The structural engineers used such advanced modeling programs as CATIA, Rhino, and Grasshopper to design the museum’s steel framework, and the layout proved far more complex than what would be used for typical buildings. With few flush lines or right angles, various unique structural elements were required to support the museum’s endless number of curves, bends, nooks, and crannies—resulting in structural schemes in which as many as 15 steel members would be joined at a single node.
Different structural approaches were used for each layer of the museum. The ground “roots” level was constructed using reinforced concrete, while the “mountain” level above it was framed using steel members made into five, separate irregularly shaped boxes within a stone facade.

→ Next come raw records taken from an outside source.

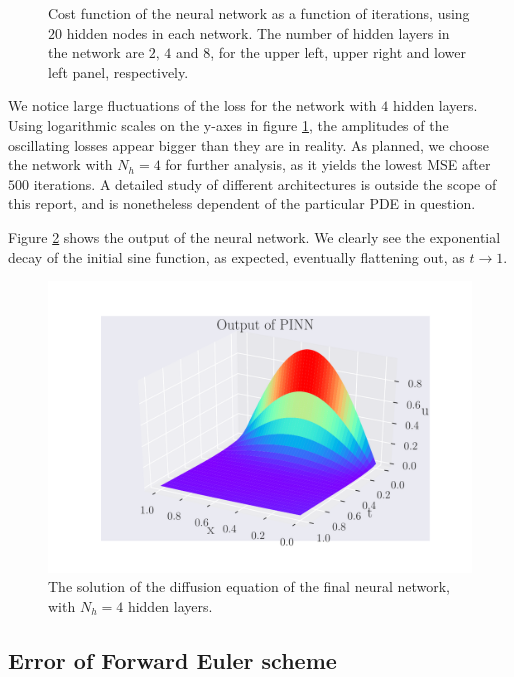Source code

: \documentclass[12pt]{extarticle}
\begin{document}
\begin{figure}[h]
	\endminipage\hfill
	\caption{Cost function of the neural network as a function of iterations, using $20$ hidden nodes in each network. The number of hidden layers in the network are $2,\,4$ and $8$, for the upper left, upper right and lower left panel, respectively.} \label{fig:Error_NN_architecture}
	\endminipage
\end{figure}

We notice large fluctuations of the loss for the network with $4$ hidden layers. Using logarithmic scales on the y-axes in figure \ref{fig:Error_NN_architecture}, the amplitudes of the oscillating losses appear bigger than they are in reality. As planned, we choose the network with $N_h=4$ for further analysis, as it yields the lowest MSE after $500$ iterations. A detailed study of different architectures is outside the scope of this report, and is nonetheless dependent of the particular PDE in question. 


Figure \ref{fig:NN_architecture_solution} shows the output of the neural network. We clearly see the exponential decay of the initial sine function, as expected, eventually flattening out, as $t\to1$.   
\begin{figure}[h]
	\centering
	\includegraphics[width=\linewidth]{../output/plots/NN_diffusion_solution_Nn20_Nh4.pdf}
	\caption{The solution of the diffusion equation of the final neural network, with $N_h=4$ hidden layers.} \label{fig:NN_architecture_solution}
\end{figure}


\subsection{Error of Forward Euler scheme}
\end{document}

The “cloud” portion built on the museum’s south and west sides used steel members running adjacent to its glass façade, and a similar approach was used to construct the 50 m tall Tower of Hope.
“The challenge here was that there was no typical column and there was no typical beam, so every single piece—no matter how small—was a custom piece,” Erakovic says. “If you look at a standard design, you probably design about 20 percent of the elements and the rest is sort of recycled. In this case, we had to closely watch and detail the design of every single element.”

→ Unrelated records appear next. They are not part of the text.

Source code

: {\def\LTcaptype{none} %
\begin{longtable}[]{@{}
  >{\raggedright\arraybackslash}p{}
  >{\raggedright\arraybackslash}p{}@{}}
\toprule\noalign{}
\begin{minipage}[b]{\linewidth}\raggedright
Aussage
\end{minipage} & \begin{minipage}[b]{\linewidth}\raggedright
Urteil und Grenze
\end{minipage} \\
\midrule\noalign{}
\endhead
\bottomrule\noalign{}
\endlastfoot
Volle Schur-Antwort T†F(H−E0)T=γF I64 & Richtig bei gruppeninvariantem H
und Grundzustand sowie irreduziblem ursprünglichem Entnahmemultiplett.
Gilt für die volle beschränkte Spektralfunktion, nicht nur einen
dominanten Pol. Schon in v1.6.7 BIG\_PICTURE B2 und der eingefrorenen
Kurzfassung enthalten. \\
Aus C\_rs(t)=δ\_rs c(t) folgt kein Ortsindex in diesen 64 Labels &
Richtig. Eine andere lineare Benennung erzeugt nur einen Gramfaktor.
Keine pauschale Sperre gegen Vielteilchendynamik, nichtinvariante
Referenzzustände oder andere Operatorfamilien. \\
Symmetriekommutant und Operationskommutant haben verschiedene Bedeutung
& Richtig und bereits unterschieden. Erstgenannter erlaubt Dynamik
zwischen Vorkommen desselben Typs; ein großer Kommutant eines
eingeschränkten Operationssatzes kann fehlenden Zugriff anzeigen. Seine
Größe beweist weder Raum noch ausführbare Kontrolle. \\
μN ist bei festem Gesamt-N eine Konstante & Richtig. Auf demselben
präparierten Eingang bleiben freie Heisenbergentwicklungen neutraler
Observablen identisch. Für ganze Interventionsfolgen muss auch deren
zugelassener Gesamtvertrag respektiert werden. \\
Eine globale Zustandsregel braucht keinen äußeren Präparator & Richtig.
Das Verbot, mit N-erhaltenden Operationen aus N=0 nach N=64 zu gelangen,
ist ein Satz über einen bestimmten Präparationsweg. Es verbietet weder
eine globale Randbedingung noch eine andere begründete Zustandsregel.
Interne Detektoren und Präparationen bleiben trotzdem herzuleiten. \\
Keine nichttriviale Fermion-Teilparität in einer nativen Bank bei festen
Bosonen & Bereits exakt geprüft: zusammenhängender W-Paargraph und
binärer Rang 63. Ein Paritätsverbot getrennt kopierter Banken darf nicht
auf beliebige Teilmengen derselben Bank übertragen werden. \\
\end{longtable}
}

Construction of the museum began in 2009, as crews broke ground on a 24,000 m2 site in the Forks, a low-lying historic district in downtown Winnipeg. The site is located in a floodplain atop a supercharged aquifer, meaning that engineers had to equip construction caissons with numerous pumps to keep out groundwater.
In addition, crews had to contend with a sometimes brutal climate in Winnipeg, where temperatures can dip as low as –40ºF in the winter and rise to more than 95ºF in the summer. While such conditions can be uncomfortable for workers, Erakovic says that the greater issue is that such extreme temperatures can damage a building over time.
“Good structures show how good they are in this climate,” Erakovic says. “This weather wears and tears anything, so attention to detail in the structure is key and understanding the climate is key.”
As construction began, engineers worked with one another and with museum architects to turn what started as an idea into massive building unlike anything the city had seen before. Materials were delivered from all over the world—glass for the museum’s 5,400 m2 cloudlike façade came from Germany, 5,400 metric tons of steel were shipped from Ontario, and 17,800 m3 of concrete was made locally.
Cantilevered elements of the museum required temporary supports during construction, and crews used scaffolding inside the museum’s main hall to complete its ceiling before beginning the finishing work on its 770 m network of ramps.
In many cases, the engineers had to manage overlapping projects while keeping track of scheduling and safety requirements, but they say that communication and teamwork between the firms made the task relatively easy. They add that effective planning and use of 3-D modeling beforehand resulted in the relatively stress-free completion of what Erakovic called “the easiest complicated job” that he has ever done.
“I didn’t hear of any significant problems that we had with any of the structural steel connections,” Duerksen says. “Everything just fit together perfectly.”
The Canadian Museum for Human Rights has won numerous design and engineering awards, including the 2014 award for Global Best Cultural Project from the Engineering News-Record, and two awards from the Ontario division of the Canadian Institute of Steel Construction (CISC). The museum as well as its builders and designers will receive two CISC Ontario steel design awards of excellence in the “projects constructed outside of Ontario” category.
“This was a long journey, but it was very enjoyable in the end,” Erakovic says. “There were a whole bunch of challenges, but everything got resolved.”